The simple truth of the matter is that Brady really doesn't need Moss to succeed, and the record bears it out. Brady is simply not a good deep ball thrower, but sometimes he would find Moss deep and sometimes Moss would have to make an acrobatic catch on a deep ball. Brady is at his best in dump passes, screen passes and intermediate slants, sideline lasers and crosses. Brady has never been a home run ball thrower, plain and simple. The few he completes doesn't justify the many he misfires on.

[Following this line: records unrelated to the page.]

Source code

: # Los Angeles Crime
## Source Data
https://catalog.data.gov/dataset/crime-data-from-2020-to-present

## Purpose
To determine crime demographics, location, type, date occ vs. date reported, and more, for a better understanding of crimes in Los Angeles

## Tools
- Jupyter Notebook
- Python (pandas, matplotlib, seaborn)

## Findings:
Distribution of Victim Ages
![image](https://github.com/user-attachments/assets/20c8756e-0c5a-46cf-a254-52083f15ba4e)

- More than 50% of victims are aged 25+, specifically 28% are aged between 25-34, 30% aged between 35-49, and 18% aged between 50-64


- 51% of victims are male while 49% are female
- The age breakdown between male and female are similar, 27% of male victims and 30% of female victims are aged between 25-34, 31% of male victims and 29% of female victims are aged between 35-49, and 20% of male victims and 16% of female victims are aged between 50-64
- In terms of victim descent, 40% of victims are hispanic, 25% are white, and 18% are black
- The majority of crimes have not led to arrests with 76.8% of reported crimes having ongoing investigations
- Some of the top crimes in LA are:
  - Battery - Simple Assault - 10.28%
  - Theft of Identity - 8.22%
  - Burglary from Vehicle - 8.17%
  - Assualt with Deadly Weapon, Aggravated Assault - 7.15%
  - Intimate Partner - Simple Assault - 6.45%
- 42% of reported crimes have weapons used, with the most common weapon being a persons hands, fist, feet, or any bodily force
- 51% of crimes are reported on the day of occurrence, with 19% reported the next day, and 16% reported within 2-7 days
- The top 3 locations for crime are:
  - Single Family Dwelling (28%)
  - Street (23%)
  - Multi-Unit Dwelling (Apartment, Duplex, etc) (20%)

Instead, Brady is a brilliant game manager, who distributes the ball better than any quarterback in the league. Moss doesn't fit this style. Moss wants the ball deep, take a few plays off, then another deep one, and so on. Moss tried to adapt to the Patriot style, but it eventually morphed into stinkers like last year's Carolina game and a shutout like Monday night's Miami game.

It seems like the Patriots geared up for this eventuality. They now have two talented rookie tight ends, Aaron Hernandez and Rob Gronkowski. They now have Brandon Tate, who also looks like a primo kickoff returner. And they still have Welker, who can still get open with the best of them. Brady will be fine without Moss, but he may not actually verbalize that thought.

Moss rambled on and on in a 15-minute presser after the Patriots beat Cincinnati in the season opener about how unhappy he was here in New England despite the fact that his team had just won, and now he's finally gone. Like Terrell Owens, he wears out his welcome rather quickly. The Patriots need to end this practice of bringing in these high maintenance superstars and just get back to Patriot football.

In other words, no more deals with the devil.